Studies: Prostate PSA tests may do more harm than good

By Liz Szabo

USA Today

Published: Wednesday, March 18 2009 12:09 p.m. MDT

Prostate cancer screenings given to millions of American men each year have little or no effect on whether patients will die from the disease, according to two large studies released Wednesday.

Although the new trials produced slightly different results, both raise the question of whether early detection of prostate cancer - whose treatments can leave men impotent and incontinent - does more harm than good.

After nearly a decade of follow-up, American scientists leading a trial of 77,000 men found there were slightly more deaths among men who were randomly assigned to undergo annual screening for PSA (prostate-specific antigen) as there were in the comparison group. Because prostate tumors usually grow so slowly, however, doctors say there haven't been enough deaths yet to know whether that small increase is a real problem or due to chance.

Europeans leading a trial of 182,000 men found modestly more positive results, with screening tests reducing the risk of death by 20 percent. Those findings just barely meet the standards for a real trend, however, and were statistically very close to being due to chance, says the American Cancer Society's Otis Brawley.

"If screening is beneficial, it is beneficial in a very small way," says Brawley, who wasn't involved in either study.

Others say the test, which has been widely used for 20 years, may have hurt many men.

"It's likely that thousands of men have been helped, but many more thousands of men have been harmed," says Ruth Etzioni, who studies prostate cancer risk at Seattle's Fred Hutchinson Cancer Research Center but wasn't involved in either trial.

Scientists at the National Cancer Institute, which funded the American study, say they will need to follow men for several more years before they will know with certainty whether PSA screening saves lives in the long run. That's because most prostate tumors grow very slowly, so that very few men die within 10 years of diagnosis.

Physicians around the world had hoped these two long-running trials would provide clear-cut advice to patients, Etzioni says.

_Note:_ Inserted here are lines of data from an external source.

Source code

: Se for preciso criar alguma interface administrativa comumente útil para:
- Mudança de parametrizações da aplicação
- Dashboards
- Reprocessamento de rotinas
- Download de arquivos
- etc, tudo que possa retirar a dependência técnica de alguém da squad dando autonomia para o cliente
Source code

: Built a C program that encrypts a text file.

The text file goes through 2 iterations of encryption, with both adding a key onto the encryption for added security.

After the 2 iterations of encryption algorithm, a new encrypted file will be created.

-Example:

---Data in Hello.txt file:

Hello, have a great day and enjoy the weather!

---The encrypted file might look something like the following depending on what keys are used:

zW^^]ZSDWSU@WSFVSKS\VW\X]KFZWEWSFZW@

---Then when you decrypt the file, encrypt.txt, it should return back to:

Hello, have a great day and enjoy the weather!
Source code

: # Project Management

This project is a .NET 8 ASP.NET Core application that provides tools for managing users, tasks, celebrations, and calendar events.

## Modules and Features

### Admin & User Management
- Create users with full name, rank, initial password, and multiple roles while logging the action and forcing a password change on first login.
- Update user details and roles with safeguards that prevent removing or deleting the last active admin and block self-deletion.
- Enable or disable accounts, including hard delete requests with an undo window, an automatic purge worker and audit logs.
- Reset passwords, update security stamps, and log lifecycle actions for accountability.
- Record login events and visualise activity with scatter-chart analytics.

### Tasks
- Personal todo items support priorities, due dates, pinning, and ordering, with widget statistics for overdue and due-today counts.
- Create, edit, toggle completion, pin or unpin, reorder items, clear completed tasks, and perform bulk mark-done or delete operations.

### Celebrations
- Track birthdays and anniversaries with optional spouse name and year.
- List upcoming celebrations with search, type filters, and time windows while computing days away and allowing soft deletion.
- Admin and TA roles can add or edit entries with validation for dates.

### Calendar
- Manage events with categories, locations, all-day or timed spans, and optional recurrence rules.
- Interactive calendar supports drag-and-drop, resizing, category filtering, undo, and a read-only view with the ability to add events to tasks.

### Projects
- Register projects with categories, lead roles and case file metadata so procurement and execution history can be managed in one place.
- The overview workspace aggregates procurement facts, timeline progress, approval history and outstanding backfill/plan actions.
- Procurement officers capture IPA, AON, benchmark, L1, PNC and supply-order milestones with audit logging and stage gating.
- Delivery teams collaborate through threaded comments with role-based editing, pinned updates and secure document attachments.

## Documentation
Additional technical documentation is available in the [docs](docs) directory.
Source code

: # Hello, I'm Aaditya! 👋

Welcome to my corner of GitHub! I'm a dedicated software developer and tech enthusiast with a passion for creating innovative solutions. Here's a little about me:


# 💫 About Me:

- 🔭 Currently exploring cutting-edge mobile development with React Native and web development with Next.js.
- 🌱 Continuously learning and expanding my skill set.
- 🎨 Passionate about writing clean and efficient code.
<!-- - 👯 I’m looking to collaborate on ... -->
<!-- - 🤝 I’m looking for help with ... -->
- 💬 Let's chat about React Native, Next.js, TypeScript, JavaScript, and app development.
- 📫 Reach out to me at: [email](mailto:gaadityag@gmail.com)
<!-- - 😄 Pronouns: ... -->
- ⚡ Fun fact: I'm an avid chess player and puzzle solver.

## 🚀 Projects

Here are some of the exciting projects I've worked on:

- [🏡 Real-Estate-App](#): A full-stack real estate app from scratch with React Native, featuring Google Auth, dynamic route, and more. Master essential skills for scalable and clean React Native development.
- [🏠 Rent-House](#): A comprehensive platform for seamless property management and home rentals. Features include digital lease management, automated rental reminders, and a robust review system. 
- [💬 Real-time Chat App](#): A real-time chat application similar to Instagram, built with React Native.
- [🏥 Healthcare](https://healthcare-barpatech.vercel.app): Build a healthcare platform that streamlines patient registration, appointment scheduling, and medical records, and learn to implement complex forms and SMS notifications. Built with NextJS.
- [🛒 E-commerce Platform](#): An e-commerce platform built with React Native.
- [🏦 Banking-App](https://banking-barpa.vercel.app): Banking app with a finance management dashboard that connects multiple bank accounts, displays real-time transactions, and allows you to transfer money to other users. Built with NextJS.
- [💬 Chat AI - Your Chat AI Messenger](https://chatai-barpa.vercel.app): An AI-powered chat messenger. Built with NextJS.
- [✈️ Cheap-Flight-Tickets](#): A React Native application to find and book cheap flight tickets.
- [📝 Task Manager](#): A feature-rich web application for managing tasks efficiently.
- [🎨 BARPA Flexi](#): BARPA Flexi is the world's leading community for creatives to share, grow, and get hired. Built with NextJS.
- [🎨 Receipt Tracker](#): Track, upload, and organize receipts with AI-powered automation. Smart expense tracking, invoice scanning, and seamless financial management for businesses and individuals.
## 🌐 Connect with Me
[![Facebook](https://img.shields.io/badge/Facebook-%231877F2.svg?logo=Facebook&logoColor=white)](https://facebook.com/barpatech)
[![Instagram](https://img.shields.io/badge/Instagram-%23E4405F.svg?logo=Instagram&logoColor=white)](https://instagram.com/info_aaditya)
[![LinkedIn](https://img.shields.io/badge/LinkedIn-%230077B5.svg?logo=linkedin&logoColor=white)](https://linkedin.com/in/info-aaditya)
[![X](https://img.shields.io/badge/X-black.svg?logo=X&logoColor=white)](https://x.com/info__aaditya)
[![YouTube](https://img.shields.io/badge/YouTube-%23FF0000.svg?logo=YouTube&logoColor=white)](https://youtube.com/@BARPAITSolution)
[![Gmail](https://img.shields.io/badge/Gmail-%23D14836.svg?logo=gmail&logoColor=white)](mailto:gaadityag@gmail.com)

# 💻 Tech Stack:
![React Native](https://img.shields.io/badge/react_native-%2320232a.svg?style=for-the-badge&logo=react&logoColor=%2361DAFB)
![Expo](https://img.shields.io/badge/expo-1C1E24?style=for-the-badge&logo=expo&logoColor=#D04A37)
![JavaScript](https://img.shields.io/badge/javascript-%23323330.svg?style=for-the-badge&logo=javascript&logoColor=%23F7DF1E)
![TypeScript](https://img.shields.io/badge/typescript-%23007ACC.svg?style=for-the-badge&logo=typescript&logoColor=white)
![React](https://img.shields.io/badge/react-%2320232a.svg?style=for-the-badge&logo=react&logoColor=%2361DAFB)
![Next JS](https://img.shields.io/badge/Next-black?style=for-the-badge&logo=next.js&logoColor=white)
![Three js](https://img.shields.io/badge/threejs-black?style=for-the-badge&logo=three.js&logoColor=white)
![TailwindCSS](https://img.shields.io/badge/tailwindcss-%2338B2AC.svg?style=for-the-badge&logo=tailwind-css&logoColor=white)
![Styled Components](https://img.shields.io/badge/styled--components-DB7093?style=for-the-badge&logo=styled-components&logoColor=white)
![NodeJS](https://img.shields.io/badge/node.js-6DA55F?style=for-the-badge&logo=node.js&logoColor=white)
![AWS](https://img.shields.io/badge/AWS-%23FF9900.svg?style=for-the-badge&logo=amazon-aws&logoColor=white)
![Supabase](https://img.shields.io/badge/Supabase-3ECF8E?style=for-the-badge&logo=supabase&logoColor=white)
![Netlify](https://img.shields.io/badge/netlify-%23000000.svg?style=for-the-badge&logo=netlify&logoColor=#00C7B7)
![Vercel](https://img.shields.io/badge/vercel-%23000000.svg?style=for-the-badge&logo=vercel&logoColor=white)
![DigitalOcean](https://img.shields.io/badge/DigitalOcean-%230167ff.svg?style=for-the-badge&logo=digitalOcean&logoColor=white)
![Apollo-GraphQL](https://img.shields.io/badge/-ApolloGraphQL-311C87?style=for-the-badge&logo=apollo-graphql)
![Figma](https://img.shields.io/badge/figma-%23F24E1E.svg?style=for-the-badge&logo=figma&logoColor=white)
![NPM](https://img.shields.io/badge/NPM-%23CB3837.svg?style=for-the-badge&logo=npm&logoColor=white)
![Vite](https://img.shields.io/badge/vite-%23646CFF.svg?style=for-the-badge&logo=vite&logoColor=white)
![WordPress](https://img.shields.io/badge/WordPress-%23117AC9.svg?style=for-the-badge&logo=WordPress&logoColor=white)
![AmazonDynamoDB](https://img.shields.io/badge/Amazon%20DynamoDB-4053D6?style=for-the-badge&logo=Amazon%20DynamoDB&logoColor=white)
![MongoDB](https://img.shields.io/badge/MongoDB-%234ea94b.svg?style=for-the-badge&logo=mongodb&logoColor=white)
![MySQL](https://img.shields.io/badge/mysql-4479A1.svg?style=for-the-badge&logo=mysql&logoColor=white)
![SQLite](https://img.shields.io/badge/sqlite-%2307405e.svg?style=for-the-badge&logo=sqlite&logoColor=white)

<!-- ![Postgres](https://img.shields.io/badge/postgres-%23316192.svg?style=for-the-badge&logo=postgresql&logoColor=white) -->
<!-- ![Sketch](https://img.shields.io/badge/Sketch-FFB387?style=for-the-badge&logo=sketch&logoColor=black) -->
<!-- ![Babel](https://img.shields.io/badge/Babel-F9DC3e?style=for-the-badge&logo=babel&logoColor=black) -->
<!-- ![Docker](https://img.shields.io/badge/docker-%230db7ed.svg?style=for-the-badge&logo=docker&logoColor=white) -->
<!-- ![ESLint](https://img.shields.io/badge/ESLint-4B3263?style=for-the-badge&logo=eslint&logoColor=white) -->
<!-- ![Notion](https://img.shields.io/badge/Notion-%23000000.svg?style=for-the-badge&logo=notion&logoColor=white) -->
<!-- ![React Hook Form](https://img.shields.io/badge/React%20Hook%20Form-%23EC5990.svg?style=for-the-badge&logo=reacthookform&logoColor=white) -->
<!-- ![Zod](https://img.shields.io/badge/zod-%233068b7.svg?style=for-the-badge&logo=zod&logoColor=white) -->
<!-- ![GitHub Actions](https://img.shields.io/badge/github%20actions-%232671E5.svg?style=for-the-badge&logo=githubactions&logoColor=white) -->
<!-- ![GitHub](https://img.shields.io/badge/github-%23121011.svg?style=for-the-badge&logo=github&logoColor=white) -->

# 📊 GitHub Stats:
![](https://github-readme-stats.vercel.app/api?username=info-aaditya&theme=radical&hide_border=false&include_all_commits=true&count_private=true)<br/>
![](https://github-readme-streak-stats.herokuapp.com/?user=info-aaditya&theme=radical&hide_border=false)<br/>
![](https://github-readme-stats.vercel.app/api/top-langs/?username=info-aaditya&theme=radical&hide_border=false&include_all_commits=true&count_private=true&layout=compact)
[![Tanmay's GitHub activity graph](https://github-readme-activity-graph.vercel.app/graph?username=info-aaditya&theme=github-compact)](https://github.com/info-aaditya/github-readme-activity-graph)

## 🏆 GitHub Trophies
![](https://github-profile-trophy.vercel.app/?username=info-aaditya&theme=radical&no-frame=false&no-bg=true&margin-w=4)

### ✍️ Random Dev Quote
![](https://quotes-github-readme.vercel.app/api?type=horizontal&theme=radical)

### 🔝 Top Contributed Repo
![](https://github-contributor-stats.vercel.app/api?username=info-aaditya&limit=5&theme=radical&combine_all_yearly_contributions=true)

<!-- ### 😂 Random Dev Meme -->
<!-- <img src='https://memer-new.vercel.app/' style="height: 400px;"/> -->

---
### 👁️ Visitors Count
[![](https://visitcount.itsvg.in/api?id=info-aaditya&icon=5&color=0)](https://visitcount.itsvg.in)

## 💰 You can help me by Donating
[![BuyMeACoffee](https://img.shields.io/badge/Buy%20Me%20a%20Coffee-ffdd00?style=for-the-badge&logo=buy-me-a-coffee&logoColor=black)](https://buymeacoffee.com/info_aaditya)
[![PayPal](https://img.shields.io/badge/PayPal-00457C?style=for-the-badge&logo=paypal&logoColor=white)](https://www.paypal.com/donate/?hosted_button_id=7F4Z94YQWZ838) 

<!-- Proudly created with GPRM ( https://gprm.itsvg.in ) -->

For now, doctors can advise one group of men - those with life expectancies under 10 years - that it's probably safe to skip the PSA, since they are likely to die of something else before a tumor would cause them any harm, says Gerald Andriole of Washington University School of Medicine, lead author of the American paper. A government panel issued a recommendation last August that men age 75 and over shouldn't be screened.